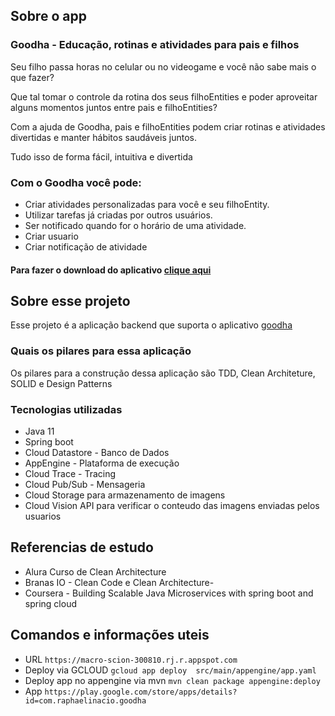 ## Sobre o app

### Goodha - Educação, rotinas e atividades para pais e filhos

Seu filho passa horas no celular ou no videogame e você não sabe mais o que fazer?

Que tal tomar o controle da rotina dos seus filhoEntities e poder aproveitar alguns momentos juntos entre pais e filhoEntities?

Com a ajuda de Goodha, pais e filhoEntities podem criar rotinas e atividades divertidas e manter hábitos saudáveis juntos.

Tudo isso de forma fácil, intuitiva e divertida


### Com o Goodha você pode:
- Criar atividades personalizadas para você e seu filhoEntity.
- Utilizar tarefas já criadas por outros usuários.
- Ser notificado quando for o horário de uma atividade.
- Criar usuario
- Criar notificação de atividade

#### Para fazer o download do aplicativo [clique aqui](https://play.google.com/store/apps/details?id=com.raphaelinacio.goodha)


## Sobre esse projeto

Esse projeto é a aplicação backend que suporta o aplicativo [goodha](https://play.google.com/store/apps/details?id=com.raphaelinacio.goodha)

### Quais os pilares para essa aplicação

Os pilares para a construção dessa aplicação são TDD, Clean Architeture, SOLID e Design Patterns

### Tecnologias utilizadas

- Java 11
- Spring boot
- Cloud Datastore - Banco de Dados
- AppEngine - Plataforma de execução
- Cloud Trace - Tracing
- Cloud Pub/Sub - Mensageria
- Cloud Storage para armazenamento de imagens
- Cloud Vision API para verificar o conteudo das imagens enviadas pelos usuarios

## Referencias de estudo
 - Alura Curso de Clean Architecture
 - Branas IO - Clean Code e Clean Architecture-
 - Coursera - Building Scalable Java Microservices with spring boot and spring cloud

## Comandos e informações uteis

* URL ``https://macro-scion-300810.rj.r.appspot.com``
* Deploy via GCLOUD ``gcloud app deploy  src/main/appengine/app.yaml``
* Deploy app no appengine via mvn ``mvn clean package appengine:deploy``
* App ``https://play.google.com/store/apps/details?id=com.raphaelinacio.goodha``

- - - - -

## Task to complete
Pictures aside, retype the material exactly.

## Exercise solution
 ## Sobre o app

### Goodha - Educação, rotinas e atividades para pais e filhos

Seu filho passa horas no celular ou no videogame e você não sabe mais o que fazer?

Que tal tomar o controle da rotina dos seus filhoEntities e poder aproveitar alguns momentos juntos entre pais e filhoEntities?

Com a ajuda de Goodha, pais e filhoEntities podem criar rotinas e atividades divertidas e manter hábitos saudáveis juntos.

Tudo isso de forma fácil, intuitiva e divertida


### Com o Goodha você pode:
- Criar atividades personalizadas para você e seu filhoEntity.
- Utilizar tarefas já criadas por outros usuários.
- Ser notificado quando for o horário de uma atividade.
- Criar usuario
- Criar notificação de atividade

#### Para fazer o download do aplicativo [clique aqui](https://play.google.com/store/apps/details?id=com.raphaelinacio.goodha)


## Sobre esse projeto

Esse projeto é a aplicação backend que suporta o aplicativo [goodha](https://play.google.com/store/apps/details?id=com.raphaelinacio.goodha)

### Quais os pilares para essa aplicação

Os pilares para a construção dessa aplicação são TDD, Clean Architeture, SOLID e Design Patterns

### Tecnologias utilizadas

- Java 11
- Spring boot
- Cloud Datastore - Banco de Dados
- AppEngine - Plataforma de execução
- Cloud Trace - Tracing
- Cloud Pub/Sub - Mensageria
- Cloud Storage para armazenamento de imagens
- Cloud Vision API para verificar o conteudo das imagens enviadas pelos usuarios

## Referencias de estudo
 - Alura Curso de Clean Architecture
 - Branas IO - Clean Code e Clean Architecture-
 - Coursera - Building Scalable Java Microservices with spring boot and spring cloud

## Comandos e informações uteis

* URL ``https://macro-scion-300810.rj.r.appspot.com``
* Deploy via GCLOUD ``gcloud app deploy  src/main/appengine/app.yaml``
* Deploy app no appengine via mvn ``mvn clean package appengine:deploy``
* App ``https://play.google.com/store/apps/details?id=com.raphaelinacio.goodha``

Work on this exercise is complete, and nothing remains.